Method: Polars::IO#read_csv_batched

Defined in:
lib/polars/io/csv.rb

#read_csv_batched(source, has_header: true, columns: nil, new_columns: nil, separator: ",", comment_prefix: nil, quote_char: '"', skip_rows: 0, skip_lines: 0, schema_overrides: nil, null_values: nil, missing_utf8_is_empty_string: false, ignore_errors: false, try_parse_dates: false, n_threads: nil, infer_schema_length: N_INFER_DEFAULT, batch_size: 50_000, n_rows: nil, encoding: "utf8", low_memory: false, rechunk: false, skip_rows_after_header: 0, row_index_name: nil, row_index_offset: 0, eol_char: "\n", raise_if_empty: true, truncate_ragged_lines: false, decimal_comma: false) ⇒ BatchedCsvReader

Deprecated.

Use scan_csv().collect_batches instead.

Read a CSV file in batches.

Upon creation of the BatchedCsvReader, polars will gather statistics and determine the file chunks. After that work will only be done if next_batches is called.

Examples:

reader = Polars.read_csv_batched(
  "./tpch/tables_scale_100/lineitem.tbl", separator: "|", try_parse_dates: true
)
reader.next_batches(5)

Parameters:

  • source (Object)

    Path to a file or a file-like object.
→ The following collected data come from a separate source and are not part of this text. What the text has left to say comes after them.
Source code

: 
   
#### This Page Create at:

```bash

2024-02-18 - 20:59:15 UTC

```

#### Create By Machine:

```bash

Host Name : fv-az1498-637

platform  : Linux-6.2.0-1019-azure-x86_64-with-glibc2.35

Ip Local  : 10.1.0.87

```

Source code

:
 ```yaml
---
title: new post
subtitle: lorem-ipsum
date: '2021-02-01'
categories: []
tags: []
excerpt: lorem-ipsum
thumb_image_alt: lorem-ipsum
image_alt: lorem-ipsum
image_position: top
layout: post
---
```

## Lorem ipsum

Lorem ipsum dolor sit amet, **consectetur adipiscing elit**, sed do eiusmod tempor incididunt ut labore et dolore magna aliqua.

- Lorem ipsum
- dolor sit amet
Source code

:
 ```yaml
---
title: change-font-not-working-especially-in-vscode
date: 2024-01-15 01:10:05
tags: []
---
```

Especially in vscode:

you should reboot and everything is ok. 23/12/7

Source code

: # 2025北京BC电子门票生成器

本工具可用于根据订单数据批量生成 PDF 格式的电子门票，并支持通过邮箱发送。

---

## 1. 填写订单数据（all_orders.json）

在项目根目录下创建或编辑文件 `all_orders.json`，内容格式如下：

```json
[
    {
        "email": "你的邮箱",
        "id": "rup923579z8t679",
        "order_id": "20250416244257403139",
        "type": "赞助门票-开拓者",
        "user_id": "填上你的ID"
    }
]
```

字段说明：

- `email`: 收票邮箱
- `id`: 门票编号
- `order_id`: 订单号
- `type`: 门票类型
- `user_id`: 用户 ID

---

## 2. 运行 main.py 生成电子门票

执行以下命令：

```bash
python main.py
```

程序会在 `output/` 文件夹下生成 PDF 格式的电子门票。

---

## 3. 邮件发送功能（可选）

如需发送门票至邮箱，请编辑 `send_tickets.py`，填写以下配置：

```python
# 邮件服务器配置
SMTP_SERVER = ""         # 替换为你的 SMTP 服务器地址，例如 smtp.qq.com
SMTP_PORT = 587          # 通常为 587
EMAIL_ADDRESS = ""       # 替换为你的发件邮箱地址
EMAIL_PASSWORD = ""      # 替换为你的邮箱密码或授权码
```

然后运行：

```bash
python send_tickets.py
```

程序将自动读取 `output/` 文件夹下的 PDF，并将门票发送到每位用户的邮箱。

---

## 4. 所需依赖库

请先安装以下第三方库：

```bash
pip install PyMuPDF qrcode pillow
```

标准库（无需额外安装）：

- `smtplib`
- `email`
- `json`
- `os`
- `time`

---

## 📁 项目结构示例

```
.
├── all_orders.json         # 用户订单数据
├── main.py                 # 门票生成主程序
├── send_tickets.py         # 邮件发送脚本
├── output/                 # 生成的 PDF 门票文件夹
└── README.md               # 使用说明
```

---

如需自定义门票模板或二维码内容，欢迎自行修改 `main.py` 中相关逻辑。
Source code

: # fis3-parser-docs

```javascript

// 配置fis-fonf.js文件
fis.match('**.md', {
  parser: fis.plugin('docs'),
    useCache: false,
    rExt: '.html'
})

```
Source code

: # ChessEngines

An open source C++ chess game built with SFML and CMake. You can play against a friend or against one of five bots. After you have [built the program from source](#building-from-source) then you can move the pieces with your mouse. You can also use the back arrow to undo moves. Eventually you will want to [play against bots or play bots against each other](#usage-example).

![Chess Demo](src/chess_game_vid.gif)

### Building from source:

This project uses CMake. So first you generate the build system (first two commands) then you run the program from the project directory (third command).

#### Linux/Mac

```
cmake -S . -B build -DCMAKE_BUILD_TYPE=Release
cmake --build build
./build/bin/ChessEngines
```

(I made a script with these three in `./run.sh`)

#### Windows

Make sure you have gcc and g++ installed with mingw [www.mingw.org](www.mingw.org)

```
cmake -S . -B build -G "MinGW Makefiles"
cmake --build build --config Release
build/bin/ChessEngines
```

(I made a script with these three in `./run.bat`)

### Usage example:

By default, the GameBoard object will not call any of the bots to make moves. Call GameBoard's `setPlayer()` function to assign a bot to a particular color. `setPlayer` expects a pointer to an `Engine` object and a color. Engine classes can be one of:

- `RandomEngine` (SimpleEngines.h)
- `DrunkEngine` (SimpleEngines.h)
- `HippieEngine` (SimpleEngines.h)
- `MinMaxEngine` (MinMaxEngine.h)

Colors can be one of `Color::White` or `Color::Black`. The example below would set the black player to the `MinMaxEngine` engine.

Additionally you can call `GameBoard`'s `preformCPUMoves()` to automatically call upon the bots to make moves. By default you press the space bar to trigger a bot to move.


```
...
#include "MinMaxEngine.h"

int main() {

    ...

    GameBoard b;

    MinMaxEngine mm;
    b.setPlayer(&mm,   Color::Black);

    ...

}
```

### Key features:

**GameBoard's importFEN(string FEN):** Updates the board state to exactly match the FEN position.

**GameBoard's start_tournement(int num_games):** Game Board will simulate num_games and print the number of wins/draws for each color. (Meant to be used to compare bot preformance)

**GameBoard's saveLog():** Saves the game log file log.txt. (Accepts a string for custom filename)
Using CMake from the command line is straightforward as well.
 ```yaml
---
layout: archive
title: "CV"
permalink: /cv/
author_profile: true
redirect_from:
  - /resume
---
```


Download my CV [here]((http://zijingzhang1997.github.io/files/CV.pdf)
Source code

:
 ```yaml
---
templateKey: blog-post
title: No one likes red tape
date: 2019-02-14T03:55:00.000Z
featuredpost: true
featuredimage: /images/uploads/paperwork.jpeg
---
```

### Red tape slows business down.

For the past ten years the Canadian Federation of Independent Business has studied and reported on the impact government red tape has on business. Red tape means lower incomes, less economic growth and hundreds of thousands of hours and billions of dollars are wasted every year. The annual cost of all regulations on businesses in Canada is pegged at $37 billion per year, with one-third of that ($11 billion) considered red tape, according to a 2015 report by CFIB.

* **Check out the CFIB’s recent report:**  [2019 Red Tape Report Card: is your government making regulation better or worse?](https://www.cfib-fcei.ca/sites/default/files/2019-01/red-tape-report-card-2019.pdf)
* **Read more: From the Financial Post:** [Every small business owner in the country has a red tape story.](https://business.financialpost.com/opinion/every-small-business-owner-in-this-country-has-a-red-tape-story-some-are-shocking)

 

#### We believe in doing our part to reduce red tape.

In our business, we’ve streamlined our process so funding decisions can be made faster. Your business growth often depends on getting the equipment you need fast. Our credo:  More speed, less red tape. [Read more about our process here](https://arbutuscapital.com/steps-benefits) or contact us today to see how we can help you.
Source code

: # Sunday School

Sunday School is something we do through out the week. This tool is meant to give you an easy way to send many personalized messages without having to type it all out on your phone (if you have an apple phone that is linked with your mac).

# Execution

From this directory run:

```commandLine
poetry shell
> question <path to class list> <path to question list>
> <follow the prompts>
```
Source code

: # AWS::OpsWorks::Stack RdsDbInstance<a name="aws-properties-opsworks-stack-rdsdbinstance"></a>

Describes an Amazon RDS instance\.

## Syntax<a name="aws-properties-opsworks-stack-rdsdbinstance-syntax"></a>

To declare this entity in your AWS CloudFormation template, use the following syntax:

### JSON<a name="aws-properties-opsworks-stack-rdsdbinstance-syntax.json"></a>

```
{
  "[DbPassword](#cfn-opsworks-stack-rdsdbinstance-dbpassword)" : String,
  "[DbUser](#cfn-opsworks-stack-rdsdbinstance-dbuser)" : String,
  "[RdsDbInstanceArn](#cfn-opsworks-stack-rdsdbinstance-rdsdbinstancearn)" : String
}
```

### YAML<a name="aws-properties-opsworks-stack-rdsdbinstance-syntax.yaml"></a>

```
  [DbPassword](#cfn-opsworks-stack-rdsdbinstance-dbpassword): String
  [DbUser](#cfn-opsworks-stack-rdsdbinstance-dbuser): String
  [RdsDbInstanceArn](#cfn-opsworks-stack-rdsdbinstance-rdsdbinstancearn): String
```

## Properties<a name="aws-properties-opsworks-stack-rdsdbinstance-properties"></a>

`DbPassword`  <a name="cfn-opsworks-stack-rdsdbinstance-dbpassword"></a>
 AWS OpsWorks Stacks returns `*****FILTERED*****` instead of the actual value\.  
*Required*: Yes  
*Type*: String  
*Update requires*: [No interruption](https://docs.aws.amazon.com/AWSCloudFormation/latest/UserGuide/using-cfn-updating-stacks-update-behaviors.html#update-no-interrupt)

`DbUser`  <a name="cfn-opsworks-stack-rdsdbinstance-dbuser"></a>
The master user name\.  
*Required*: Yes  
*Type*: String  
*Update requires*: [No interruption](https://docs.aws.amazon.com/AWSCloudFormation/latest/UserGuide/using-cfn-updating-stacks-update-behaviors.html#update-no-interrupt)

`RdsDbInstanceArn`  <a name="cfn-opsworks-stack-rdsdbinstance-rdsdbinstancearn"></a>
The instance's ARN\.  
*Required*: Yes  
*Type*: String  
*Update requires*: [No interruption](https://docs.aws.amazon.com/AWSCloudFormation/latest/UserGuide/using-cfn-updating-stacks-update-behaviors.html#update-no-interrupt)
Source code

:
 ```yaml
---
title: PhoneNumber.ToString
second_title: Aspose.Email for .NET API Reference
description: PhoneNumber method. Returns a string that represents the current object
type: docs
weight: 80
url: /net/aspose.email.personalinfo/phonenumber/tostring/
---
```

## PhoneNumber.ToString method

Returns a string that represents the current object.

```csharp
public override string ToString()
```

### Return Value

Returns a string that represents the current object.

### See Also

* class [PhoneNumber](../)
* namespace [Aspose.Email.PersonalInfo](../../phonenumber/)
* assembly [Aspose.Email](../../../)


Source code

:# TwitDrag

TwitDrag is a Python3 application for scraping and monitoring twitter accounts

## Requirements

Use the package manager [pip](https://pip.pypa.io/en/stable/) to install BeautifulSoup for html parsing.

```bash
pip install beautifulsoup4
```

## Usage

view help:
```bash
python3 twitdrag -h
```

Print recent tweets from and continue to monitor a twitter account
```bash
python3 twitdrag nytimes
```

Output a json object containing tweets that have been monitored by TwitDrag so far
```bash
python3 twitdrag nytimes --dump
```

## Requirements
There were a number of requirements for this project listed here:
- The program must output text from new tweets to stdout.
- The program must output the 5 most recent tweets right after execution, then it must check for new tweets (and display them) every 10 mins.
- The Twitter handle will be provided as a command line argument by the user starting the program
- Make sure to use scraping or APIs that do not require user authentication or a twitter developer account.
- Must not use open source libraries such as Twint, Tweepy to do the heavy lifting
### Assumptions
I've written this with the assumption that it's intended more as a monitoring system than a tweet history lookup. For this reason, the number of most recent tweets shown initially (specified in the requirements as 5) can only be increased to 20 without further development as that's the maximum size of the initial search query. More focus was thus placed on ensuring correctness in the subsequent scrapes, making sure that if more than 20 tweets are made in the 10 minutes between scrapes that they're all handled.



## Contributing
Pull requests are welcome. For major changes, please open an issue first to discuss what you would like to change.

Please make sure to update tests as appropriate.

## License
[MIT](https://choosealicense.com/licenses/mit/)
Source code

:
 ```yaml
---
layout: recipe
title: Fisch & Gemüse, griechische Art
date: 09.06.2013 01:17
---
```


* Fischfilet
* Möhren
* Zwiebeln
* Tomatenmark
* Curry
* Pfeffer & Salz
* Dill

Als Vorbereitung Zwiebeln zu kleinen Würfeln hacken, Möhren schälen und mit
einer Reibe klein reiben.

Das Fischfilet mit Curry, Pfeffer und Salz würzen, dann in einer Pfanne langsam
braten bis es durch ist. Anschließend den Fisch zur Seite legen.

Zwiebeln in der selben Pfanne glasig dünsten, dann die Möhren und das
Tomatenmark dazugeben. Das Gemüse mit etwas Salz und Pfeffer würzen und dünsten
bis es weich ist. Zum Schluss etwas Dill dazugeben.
  • has_header (Boolean) (defaults to: true)

    Indicate if the first row of dataset is a header or not. If set to false, column names will be autogenerated in the following format: column_x, with x being an enumeration over every column in the dataset starting at 1.

  • columns (Object) (defaults to: nil)

    Columns to select. Accepts a list of column indices (starting at zero) or a list of column names.

  • new_columns (Object) (defaults to: nil)

    Rename columns right after parsing the CSV file. If the given list is shorter than the width of the DataFrame the remaining columns will have their original name.

  • separator (String) (defaults to: ",")

    Single byte character to use as separator in the file.

  • comment_prefix (String) (defaults to: nil)

    A string used to indicate the start of a comment line. Comment lines are skipped during parsing. Common examples of comment prefixes are # and //.

  • quote_char (String) (defaults to: '"')

    Single byte character used for csv quoting, default = ". Set to nil to turn off special handling and escaping of quotes.

  • skip_rows (Integer) (defaults to: 0)

    Start reading after skip_rows lines.

  • skip_lines (Integer) (defaults to: 0)

    Start reading after skip_lines lines. The header will be parsed at this offset. Note that CSV escaping will not be respected when skipping lines. If you want to skip valid CSV rows, use skip_rows.

  • schema_overrides (Object) (defaults to: nil)

    Overwrite dtypes during inference.

  • null_values (Object) (defaults to: nil)

    Values to interpret as null values. You can provide a:

    • String: All values equal to this string will be null.
    • Array: All values equal to any string in this array will be null.
    • Hash: A hash that maps column name to a null value string.
  • missing_utf8_is_empty_string (Boolean) (defaults to: false)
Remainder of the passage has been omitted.